- **ACTION ITEM**: Determine how many lines of the listing below include the string "tests". Output the number and nothing more.

##########

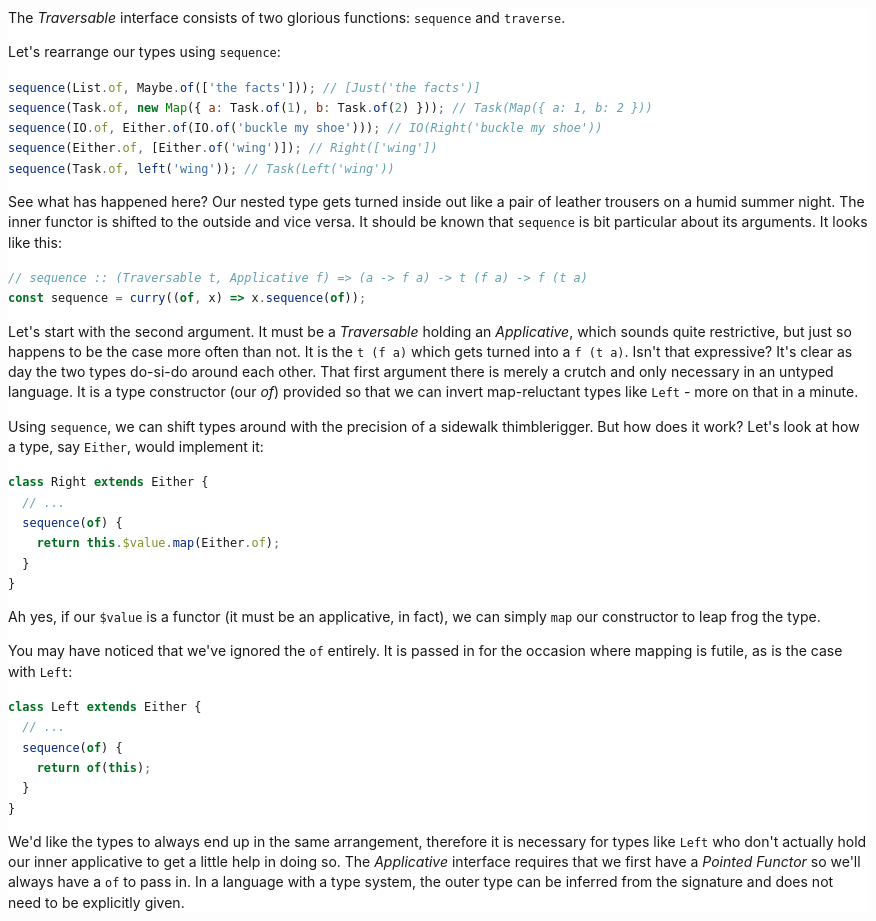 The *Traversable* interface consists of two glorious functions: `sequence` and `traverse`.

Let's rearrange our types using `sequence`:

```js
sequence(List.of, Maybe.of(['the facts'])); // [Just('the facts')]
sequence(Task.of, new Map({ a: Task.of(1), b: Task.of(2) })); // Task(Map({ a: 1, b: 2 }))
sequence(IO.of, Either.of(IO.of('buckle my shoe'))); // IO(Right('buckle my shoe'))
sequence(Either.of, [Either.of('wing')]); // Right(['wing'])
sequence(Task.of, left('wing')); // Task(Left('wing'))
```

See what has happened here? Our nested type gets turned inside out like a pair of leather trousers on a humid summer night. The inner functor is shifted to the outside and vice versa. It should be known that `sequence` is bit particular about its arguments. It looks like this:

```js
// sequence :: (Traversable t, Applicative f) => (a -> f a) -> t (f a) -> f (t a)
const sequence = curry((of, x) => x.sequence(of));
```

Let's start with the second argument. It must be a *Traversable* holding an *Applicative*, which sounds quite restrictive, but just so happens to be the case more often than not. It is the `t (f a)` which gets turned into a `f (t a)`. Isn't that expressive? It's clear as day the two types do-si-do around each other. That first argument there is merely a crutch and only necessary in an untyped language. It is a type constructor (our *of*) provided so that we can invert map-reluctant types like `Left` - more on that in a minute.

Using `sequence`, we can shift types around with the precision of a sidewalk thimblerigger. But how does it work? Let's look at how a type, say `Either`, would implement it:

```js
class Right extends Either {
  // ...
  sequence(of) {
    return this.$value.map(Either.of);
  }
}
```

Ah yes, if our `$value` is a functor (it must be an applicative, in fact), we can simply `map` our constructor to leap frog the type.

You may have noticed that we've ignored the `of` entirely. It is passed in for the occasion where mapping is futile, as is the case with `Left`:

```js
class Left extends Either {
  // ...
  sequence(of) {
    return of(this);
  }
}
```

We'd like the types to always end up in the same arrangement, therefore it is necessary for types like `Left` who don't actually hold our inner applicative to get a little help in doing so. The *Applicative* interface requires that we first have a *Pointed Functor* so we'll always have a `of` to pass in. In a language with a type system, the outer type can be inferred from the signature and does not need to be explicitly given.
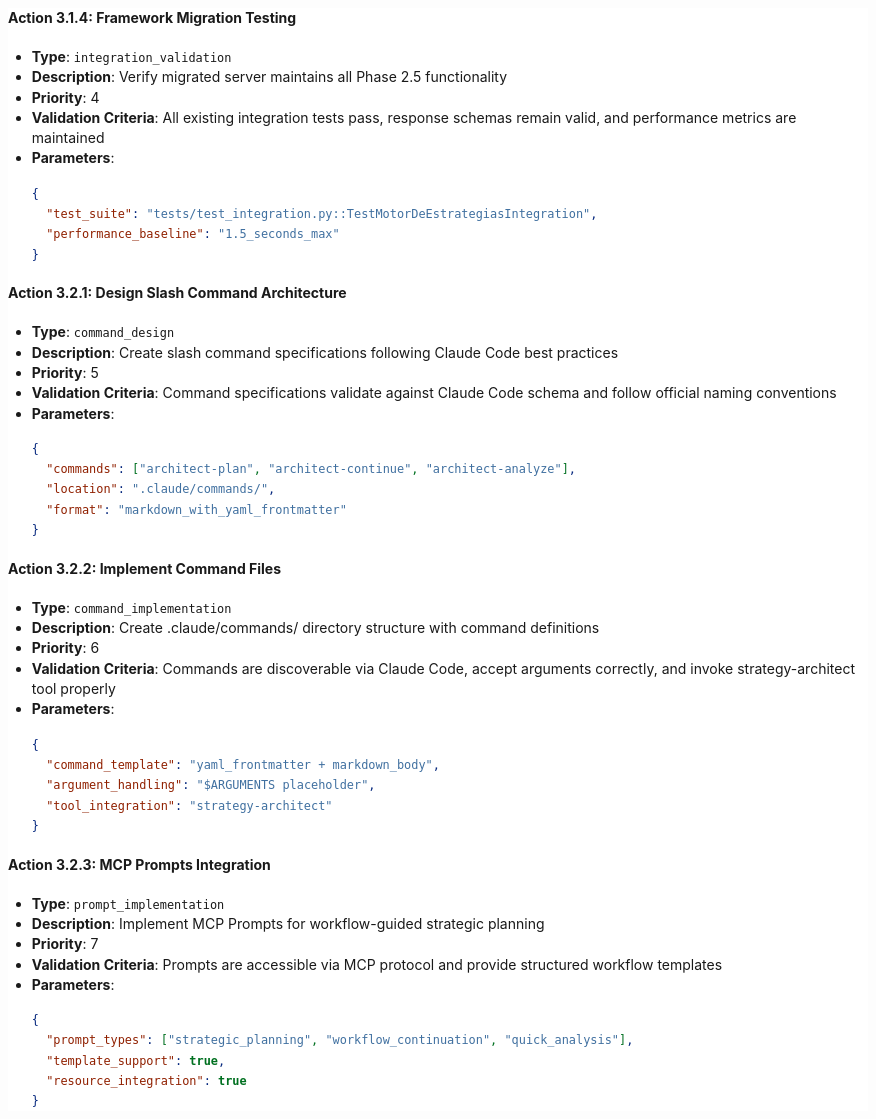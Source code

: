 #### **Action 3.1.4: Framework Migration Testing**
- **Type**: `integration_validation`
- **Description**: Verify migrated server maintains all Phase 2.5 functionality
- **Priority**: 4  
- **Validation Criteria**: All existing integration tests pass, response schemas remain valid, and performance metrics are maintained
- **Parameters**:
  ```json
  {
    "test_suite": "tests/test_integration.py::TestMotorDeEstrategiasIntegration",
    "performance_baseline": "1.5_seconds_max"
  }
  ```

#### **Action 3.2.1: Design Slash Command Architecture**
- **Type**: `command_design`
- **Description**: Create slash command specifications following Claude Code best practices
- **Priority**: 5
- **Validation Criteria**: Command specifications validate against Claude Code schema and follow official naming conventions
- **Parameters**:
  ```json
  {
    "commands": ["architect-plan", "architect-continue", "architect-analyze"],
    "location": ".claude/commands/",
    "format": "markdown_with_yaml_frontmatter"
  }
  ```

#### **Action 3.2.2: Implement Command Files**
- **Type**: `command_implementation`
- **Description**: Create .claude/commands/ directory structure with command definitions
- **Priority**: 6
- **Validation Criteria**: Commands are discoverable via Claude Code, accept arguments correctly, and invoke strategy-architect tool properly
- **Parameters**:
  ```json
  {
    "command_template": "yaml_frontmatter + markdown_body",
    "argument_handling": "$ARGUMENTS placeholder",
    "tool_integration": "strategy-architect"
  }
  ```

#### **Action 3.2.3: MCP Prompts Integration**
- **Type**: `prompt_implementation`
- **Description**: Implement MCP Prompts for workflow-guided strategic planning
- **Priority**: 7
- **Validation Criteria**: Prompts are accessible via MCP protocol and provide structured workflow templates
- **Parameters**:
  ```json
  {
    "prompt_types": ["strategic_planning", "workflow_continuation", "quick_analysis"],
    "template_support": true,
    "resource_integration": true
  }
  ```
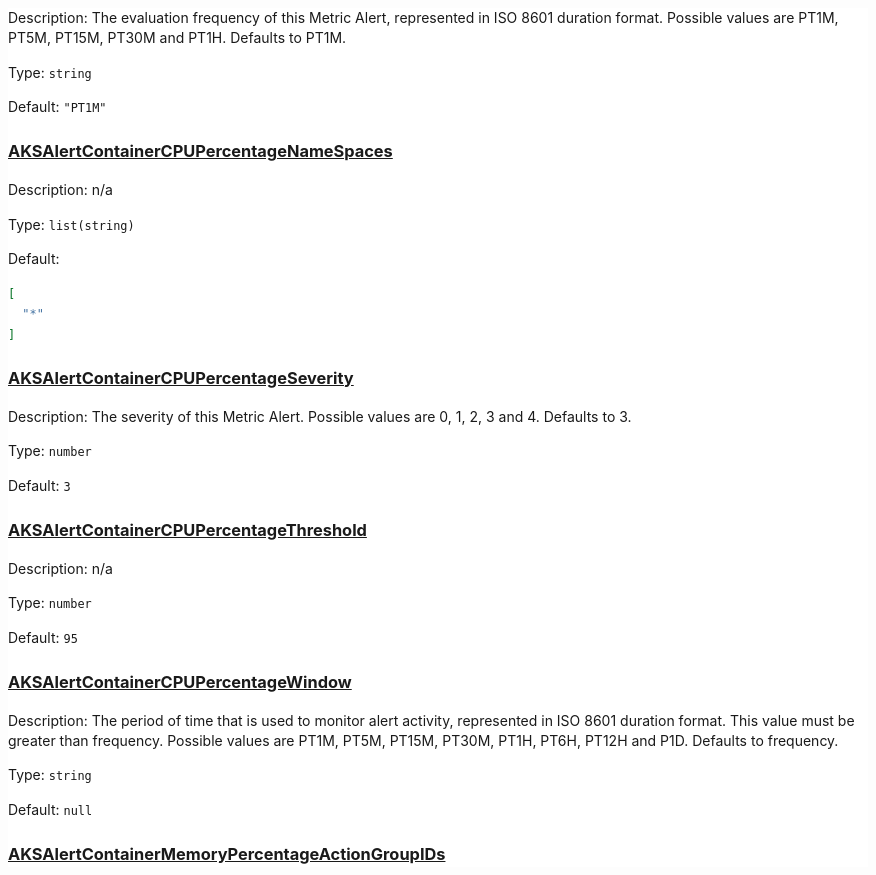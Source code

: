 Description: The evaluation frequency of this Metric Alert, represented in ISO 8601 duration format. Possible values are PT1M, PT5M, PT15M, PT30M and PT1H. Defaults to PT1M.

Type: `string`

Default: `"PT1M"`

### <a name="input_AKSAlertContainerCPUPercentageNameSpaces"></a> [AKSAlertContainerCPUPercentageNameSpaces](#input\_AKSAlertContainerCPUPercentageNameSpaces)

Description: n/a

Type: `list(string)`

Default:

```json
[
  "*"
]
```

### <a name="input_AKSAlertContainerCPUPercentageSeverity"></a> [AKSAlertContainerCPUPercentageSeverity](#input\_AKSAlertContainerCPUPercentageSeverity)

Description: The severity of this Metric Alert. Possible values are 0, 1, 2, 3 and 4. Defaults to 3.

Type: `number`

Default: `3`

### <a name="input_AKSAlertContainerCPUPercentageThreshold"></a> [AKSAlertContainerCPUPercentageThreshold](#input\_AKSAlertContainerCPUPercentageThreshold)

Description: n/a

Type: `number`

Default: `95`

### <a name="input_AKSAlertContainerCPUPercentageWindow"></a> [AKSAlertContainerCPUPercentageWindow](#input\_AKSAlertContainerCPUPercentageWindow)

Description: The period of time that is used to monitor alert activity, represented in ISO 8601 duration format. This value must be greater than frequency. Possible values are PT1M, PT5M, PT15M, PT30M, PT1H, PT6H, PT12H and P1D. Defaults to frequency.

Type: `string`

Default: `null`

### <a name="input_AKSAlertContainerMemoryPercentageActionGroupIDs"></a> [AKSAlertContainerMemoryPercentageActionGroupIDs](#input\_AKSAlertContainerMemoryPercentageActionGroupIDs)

##########

- **SOLVED EXERCISE**: 2